Pharmacy First is designed to reduce unnecessary GP appointments for conditions that pharmacists are trained and equipped to treat. If the practice would prefer EMMA not to offer Pharmacy First for specific conditions or at all, this can be configured on request.

"A patient came back from the pharmacy and said they could not be treated there. What went wrong?"

There are two possible explanations. Either the patient provided information during the call that suggested eligibility but had an undisclosed condition that made them ineligible at the pharmacy, or the specific pharmacy the patient attended does not participate in the NHS Pharmacy First scheme. EMMA cannot know which pharmacies in the patient's area are actively participating.

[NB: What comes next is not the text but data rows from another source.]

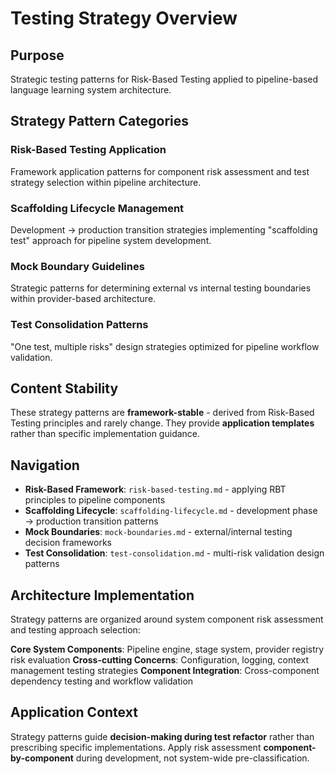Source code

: # Testing Strategy Overview

## Purpose
Strategic testing patterns for Risk-Based Testing applied to pipeline-based language learning system architecture.

## Strategy Pattern Categories

### Risk-Based Testing Application
Framework application patterns for component risk assessment and test strategy selection within pipeline architecture.

### Scaffolding Lifecycle Management
Development → production transition strategies implementing "scaffolding test" approach for pipeline system development.

### Mock Boundary Guidelines
Strategic patterns for determining external vs internal testing boundaries within provider-based architecture.

### Test Consolidation Patterns
"One test, multiple risks" design strategies optimized for pipeline workflow validation.

## Content Stability

These strategy patterns are **framework-stable** - derived from Risk-Based Testing principles and rarely change. They provide **application templates** rather than specific implementation guidance.

## Navigation
- **Risk-Based Framework**: `risk-based-testing.md` - applying RBT principles to pipeline components
- **Scaffolding Lifecycle**: `scaffolding-lifecycle.md` - development phase → production transition patterns
- **Mock Boundaries**: `mock-boundaries.md` - external/internal testing decision frameworks
- **Test Consolidation**: `test-consolidation.md` - multi-risk validation design patterns

## Architecture Implementation

Strategy patterns are organized around system component risk assessment and testing approach selection:

**Core System Components**: Pipeline engine, stage system, provider registry risk evaluation
**Cross-cutting Concerns**: Configuration, logging, context management testing strategies
**Component Integration**: Cross-component dependency testing and workflow validation

## Application Context
Strategy patterns guide **decision-making during test refactor** rather than prescribing specific implementations. Apply risk assessment **component-by-component** during development, not system-wide pre-classification.
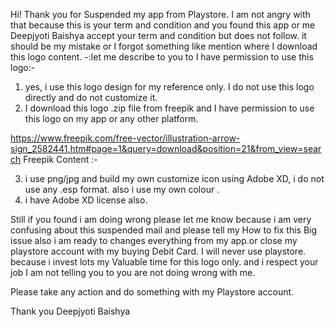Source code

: Hi! 
Thank you for Suspended my app from Playstore.
I am not angry with that because this is your term and condition and you found this app or me Deepjyoti Baishya accept your term and condition but does not follow.
it should be my mistake or I forgot something like mention where I download this logo content.
-:let me describe to you to I have permission to use this logo:-
1. yes, i use this logo design for my reference only.
I do not use this logo directly and do not customize it.
2. I download this logo .zip file from freepik and I have permission to use this logo on my app or any other platform.

https://www.freepik.com/free-vector/illustration-arrow-sign_2582441.htm#page=1&query=download&position=21&from_view=search   Freepik Content :- 

3. i use png/jpg and build my own customize icon using Adobe XD, i do not use any .esp format. also i use my own colour .
4. i have Adobe XD license also.

Still if you found i am doing wrong please let me know because i am very confusing about this suspended mail and please tell my How to fix this Big issue also i am ready to changes everything from my app.or  close my playstore account with my buying Debit Card. I will never use playstore. because i invest lots my Valuable time for this logo only. and i respect your job I am not telling you to you are not doing wrong with me.

Please take any action and do something with my Playstore account.


Thank you
Deepjyoti Baishya 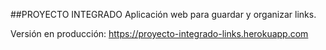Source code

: ##PROYECTO INTEGRADO
Aplicación web para guardar y organizar links.

Versión en producción: https://proyecto-integrado-links.herokuapp.com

This is worth flagging to the practice.

"Can EMMA signpost to a specific pharmacy rather than the nearest one?"

Currently EMMA signposts to Pharmacy First as a service rather than directing patients to a specific named pharmacy. If the surgery wants to include specific pharmacy recommendations, this can be discussed as a configuration request.

"Does EMMA log Pharmacy First referrals anywhere?"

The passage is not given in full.